--- Stored data ---

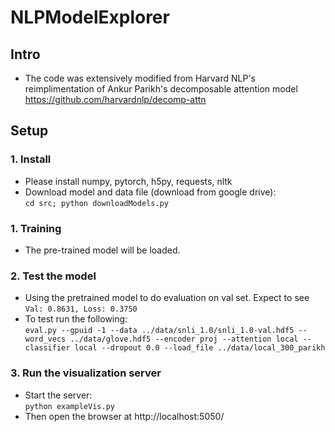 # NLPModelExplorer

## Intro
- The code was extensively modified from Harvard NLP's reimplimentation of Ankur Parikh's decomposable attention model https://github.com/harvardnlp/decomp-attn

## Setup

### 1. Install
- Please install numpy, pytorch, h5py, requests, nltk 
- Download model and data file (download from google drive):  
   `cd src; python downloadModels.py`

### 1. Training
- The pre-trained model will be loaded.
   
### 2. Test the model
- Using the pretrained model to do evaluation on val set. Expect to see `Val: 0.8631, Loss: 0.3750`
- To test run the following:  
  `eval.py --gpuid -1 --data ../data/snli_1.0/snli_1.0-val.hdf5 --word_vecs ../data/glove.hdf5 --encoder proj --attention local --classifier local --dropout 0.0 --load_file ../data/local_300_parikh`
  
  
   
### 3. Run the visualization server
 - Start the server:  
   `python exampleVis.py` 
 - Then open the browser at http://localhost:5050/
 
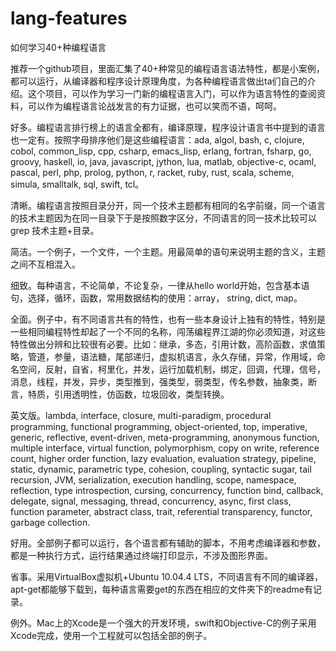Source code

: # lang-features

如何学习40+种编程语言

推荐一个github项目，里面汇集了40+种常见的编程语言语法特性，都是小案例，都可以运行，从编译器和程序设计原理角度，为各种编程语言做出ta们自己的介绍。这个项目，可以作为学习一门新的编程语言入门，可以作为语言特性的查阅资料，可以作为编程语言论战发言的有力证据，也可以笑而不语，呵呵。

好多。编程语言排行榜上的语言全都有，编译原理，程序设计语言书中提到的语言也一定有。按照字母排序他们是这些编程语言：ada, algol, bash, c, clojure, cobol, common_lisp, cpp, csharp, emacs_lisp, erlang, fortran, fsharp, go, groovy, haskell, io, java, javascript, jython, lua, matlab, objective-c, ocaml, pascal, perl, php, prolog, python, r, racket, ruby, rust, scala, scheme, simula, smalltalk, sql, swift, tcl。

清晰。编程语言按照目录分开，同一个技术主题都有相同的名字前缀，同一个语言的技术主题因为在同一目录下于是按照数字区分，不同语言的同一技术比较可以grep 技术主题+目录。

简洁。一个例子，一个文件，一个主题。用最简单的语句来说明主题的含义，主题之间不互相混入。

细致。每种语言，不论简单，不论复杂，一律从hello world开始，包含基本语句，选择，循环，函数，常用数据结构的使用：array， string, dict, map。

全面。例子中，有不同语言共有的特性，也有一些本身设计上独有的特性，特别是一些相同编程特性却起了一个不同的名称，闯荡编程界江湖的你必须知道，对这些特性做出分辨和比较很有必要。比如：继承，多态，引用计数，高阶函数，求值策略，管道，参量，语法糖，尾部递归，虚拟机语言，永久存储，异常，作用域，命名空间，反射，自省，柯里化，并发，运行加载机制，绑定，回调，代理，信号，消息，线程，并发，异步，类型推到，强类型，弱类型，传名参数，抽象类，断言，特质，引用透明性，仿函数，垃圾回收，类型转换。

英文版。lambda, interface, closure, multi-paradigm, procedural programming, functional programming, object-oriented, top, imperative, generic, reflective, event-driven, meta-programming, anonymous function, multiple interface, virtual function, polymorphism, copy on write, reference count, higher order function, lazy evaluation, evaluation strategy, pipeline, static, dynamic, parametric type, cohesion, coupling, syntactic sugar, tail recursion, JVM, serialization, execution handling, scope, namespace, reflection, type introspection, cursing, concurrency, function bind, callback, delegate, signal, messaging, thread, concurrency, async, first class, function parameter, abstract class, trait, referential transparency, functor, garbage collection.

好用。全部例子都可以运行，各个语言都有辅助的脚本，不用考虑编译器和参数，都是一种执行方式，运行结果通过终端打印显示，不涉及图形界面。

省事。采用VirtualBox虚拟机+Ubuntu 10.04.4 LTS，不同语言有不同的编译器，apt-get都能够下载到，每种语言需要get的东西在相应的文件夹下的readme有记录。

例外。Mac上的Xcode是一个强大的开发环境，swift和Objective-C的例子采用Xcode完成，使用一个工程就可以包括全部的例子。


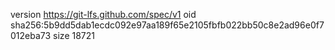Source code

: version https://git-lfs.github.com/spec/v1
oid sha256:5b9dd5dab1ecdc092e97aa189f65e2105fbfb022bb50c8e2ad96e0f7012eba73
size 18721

---
--- Stored data ---

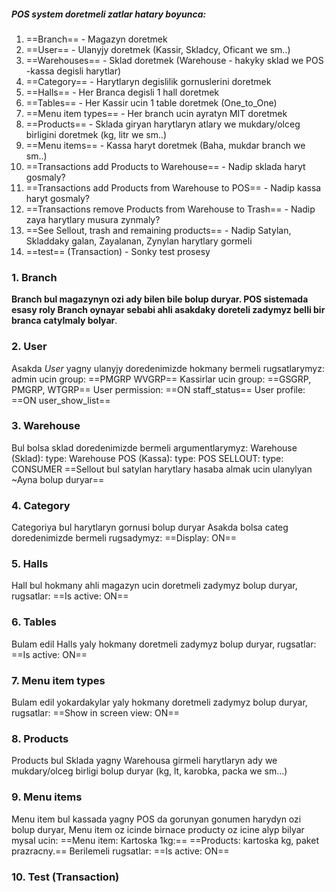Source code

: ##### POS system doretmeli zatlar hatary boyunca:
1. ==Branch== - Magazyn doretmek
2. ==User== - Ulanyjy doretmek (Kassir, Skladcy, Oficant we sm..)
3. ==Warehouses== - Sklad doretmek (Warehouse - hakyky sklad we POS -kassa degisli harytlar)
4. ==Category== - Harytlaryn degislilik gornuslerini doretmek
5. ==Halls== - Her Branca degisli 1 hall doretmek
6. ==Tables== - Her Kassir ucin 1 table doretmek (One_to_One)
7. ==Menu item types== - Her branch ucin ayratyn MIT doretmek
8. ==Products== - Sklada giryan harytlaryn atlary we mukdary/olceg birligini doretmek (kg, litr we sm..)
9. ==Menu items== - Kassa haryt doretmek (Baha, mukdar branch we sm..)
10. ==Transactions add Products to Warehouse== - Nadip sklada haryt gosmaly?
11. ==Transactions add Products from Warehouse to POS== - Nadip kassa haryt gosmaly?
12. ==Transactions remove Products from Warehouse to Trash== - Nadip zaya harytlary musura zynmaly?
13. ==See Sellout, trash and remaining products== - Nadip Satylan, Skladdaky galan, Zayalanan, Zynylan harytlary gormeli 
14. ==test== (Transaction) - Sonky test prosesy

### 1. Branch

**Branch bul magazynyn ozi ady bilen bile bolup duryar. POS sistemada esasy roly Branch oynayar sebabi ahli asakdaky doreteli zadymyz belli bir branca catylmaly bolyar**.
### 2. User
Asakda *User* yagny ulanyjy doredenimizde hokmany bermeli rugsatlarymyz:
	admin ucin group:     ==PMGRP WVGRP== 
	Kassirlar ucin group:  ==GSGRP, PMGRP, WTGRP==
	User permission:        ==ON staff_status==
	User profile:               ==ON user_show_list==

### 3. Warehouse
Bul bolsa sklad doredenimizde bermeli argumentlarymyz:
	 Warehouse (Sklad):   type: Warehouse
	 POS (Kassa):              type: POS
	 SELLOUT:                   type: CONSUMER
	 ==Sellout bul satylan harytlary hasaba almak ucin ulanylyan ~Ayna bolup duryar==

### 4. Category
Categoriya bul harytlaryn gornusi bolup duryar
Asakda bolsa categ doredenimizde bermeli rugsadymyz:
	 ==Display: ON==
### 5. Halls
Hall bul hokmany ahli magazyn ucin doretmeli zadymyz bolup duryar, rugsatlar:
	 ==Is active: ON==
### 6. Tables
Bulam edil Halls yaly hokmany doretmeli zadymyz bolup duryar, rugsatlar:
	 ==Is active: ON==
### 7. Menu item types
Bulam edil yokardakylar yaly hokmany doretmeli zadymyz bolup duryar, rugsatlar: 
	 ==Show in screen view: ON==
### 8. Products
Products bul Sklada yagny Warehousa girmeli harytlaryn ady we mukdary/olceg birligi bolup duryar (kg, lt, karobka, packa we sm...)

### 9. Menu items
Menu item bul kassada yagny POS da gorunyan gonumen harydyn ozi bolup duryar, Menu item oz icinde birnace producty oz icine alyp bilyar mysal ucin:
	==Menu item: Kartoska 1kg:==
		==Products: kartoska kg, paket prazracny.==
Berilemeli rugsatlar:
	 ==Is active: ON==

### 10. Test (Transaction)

---

> _What is expected_
Look in the material above for the line with "4. ==Category== - Harytlaryn" and the line with "### 3. Warehouse", and transcribe exactly those lines and all lines between them, nothing more.

> _Exercise response_
4. ==Category== - Harytlaryn degislilik gornuslerini doretmek
5. ==Halls== - Her Branca degisli 1 hall doretmek
6. ==Tables== - Her Kassir ucin 1 table doretmek (One_to_One)
7. ==Menu item types== - Her branch ucin ayratyn MIT doretmek
8. ==Products== - Sklada giryan harytlaryn atlary we mukdary/olceg birligini doretmek (kg, litr we sm..)
9. ==Menu items== - Kassa haryt doretmek (Baha, mukdar branch we sm..)
10. ==Transactions add Products to Warehouse== - Nadip sklada haryt gosmaly?
11. ==Transactions add Products from Warehouse to POS== - Nadip kassa haryt gosmaly?
12. ==Transactions remove Products from Warehouse to Trash== - Nadip zaya harytlary musura zynmaly?
13. ==See Sellout, trash and remaining products== - Nadip Satylan, Skladdaky galan, Zayalanan, Zynylan harytlary gormeli 
14. ==test== (Transaction) - Sonky test prosesy

### 1. Branch

**Branch bul magazynyn ozi ady bilen bile bolup duryar. POS sistemada esasy roly Branch oynayar sebabi ahli asakdaky doreteli zadymyz belli bir branca catylmaly bolyar**.
### 2. User
Asakda *User* yagny ulanyjy doredenimizde hokmany bermeli rugsatlarymyz:
	admin ucin group:     ==PMGRP WVGRP== 
	Kassirlar ucin group:  ==GSGRP, PMGRP, WTGRP==
	User permission:        ==ON staff_status==
	User profile:               ==ON user_show_list==

### 3. Warehouse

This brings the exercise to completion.